» **Your assignment**: A complete answer retypes each of the records below precisely and includes none of the pictures.

» **Pictures paired with source code**:
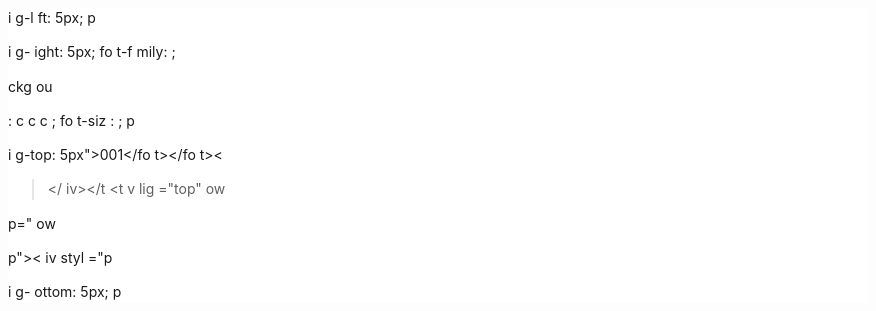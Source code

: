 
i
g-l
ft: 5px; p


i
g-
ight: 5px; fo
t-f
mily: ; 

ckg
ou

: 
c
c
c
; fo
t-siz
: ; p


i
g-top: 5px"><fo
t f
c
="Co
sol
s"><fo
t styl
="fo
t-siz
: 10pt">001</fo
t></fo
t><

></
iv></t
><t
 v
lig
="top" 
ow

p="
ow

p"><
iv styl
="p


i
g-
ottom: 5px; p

» **Answer box**:
Source code

: 
i
g-l
ft: 5px; p


i
g-
ight: 5px; fo
t-f
mily: ; 

ckg
ou

: 
c
c
c
; fo
t-siz
: ; p


i
g-top: 5px"><fo
t f
c
="Co
sol
s"><fo
t styl
="fo
t-siz
: 10pt">001</fo
t></fo
t><

></
iv></t
><t
 v
lig
="top" 
ow

p="
ow

p"><
iv styl
="p


i
g-
ottom: 5px; p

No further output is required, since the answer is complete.